**Try it**
How many lines below include the string "describing"? State the number alone.

**Records for the exercise**
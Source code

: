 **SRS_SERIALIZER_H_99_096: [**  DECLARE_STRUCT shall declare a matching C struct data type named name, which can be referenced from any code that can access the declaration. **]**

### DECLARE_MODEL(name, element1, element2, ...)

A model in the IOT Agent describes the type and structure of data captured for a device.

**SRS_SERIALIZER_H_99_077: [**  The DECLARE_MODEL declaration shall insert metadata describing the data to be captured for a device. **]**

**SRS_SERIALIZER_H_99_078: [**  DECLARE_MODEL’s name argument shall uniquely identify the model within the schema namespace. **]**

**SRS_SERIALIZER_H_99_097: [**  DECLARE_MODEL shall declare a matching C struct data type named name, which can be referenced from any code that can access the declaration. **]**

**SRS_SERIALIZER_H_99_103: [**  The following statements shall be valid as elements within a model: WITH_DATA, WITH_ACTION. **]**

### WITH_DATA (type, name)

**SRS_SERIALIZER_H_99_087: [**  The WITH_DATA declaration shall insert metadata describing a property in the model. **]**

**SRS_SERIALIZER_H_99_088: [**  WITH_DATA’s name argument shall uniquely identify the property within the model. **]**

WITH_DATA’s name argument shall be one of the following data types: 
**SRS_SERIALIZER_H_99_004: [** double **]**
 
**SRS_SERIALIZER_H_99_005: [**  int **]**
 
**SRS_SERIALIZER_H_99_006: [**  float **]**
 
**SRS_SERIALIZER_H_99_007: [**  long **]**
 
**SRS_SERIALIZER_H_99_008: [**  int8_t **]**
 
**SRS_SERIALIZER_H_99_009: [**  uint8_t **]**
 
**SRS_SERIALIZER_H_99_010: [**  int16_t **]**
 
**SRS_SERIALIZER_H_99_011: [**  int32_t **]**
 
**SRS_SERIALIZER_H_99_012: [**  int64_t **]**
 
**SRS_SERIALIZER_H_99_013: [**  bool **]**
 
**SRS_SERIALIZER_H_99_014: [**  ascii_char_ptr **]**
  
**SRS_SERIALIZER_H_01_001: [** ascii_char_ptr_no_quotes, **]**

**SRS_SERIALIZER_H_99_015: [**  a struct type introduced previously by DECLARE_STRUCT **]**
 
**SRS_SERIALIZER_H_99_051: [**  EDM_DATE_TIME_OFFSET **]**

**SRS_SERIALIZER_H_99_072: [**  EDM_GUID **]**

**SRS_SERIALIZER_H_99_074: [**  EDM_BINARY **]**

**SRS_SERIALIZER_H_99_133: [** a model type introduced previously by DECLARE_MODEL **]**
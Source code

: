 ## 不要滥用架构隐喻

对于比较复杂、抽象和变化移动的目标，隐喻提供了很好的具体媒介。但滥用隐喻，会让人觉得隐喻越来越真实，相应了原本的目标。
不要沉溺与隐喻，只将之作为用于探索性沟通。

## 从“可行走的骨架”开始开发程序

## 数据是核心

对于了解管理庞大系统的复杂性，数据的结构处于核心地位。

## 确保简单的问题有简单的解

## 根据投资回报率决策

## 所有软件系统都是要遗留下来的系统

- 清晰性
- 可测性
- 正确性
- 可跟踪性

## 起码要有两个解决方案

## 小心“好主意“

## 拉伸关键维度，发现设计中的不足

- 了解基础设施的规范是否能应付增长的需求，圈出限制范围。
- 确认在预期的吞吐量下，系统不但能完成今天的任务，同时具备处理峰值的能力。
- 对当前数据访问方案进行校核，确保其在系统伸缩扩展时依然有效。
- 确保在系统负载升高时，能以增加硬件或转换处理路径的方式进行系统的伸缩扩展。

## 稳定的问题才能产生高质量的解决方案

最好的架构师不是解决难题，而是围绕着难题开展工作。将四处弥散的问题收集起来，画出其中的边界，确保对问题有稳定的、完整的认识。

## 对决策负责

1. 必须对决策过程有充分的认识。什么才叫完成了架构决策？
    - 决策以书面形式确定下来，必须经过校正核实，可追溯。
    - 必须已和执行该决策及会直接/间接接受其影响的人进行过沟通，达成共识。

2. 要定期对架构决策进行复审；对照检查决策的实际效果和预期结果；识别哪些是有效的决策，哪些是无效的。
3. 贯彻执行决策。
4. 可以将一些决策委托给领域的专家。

---

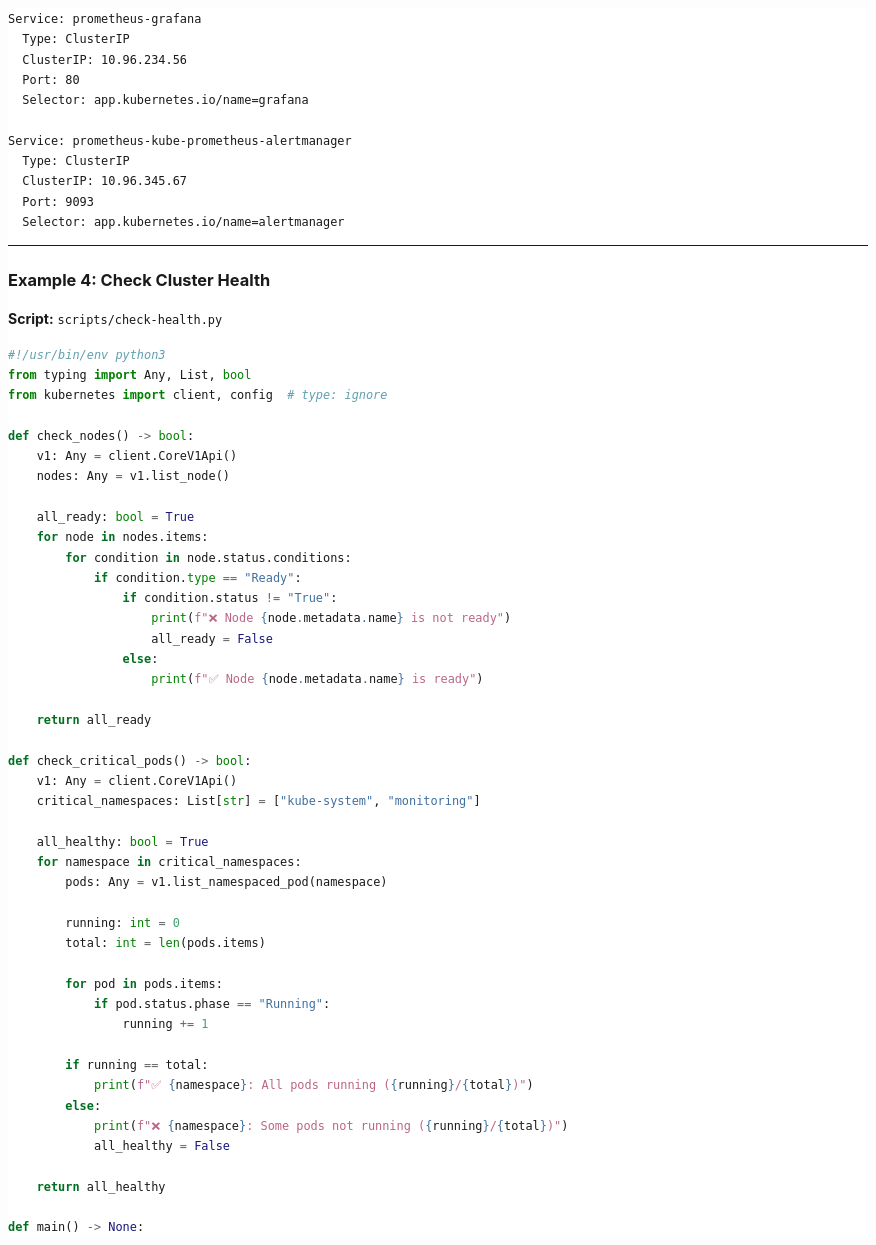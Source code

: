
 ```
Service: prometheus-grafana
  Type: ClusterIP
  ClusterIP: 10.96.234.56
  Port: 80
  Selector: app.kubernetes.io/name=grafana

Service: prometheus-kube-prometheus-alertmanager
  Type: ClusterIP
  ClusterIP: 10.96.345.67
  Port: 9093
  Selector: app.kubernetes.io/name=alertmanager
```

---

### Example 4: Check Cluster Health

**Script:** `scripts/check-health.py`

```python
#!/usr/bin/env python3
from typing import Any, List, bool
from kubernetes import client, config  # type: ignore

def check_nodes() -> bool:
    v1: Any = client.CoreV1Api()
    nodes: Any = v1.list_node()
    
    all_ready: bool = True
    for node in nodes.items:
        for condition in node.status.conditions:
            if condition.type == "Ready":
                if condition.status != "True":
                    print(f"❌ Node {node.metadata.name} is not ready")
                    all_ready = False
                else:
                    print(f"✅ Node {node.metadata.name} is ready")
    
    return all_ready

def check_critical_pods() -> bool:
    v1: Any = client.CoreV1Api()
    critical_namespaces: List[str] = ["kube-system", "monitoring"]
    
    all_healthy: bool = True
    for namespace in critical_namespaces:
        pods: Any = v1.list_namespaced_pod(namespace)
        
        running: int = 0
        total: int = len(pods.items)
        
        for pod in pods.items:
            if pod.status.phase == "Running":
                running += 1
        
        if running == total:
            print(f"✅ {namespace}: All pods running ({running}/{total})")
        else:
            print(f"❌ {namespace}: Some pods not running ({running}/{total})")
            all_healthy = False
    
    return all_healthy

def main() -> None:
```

...

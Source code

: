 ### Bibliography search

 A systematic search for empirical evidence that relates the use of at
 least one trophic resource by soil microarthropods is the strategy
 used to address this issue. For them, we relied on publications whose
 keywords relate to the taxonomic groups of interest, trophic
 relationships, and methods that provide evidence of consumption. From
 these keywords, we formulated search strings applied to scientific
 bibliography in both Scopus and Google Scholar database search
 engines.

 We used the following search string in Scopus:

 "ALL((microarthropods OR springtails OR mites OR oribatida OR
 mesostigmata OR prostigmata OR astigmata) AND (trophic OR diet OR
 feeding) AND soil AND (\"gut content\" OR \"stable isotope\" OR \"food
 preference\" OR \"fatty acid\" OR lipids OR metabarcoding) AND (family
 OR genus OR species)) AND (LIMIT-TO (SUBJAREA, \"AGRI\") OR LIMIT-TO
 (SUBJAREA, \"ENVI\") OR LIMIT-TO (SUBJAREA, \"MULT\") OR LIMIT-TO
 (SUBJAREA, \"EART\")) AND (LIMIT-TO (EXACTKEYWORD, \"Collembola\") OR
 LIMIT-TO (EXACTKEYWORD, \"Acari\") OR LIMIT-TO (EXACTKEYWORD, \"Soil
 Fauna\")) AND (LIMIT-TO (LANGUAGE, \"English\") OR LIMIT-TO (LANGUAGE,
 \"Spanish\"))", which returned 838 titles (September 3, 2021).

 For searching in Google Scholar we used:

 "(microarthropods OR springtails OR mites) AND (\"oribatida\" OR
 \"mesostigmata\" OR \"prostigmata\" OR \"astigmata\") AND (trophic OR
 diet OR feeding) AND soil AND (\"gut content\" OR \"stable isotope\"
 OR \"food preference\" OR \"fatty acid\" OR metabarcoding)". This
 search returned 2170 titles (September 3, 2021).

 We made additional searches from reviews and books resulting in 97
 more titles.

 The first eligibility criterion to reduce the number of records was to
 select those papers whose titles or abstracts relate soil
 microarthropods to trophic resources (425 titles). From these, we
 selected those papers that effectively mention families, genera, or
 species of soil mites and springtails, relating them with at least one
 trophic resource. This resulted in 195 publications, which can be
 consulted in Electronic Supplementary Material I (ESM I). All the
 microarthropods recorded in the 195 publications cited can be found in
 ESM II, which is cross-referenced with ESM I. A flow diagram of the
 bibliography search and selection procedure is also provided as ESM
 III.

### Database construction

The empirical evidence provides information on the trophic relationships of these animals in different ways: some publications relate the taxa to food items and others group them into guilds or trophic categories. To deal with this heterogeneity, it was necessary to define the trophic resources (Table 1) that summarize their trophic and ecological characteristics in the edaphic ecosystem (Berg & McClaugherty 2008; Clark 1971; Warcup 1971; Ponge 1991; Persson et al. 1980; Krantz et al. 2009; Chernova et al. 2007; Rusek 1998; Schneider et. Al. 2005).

**Response to this task**
2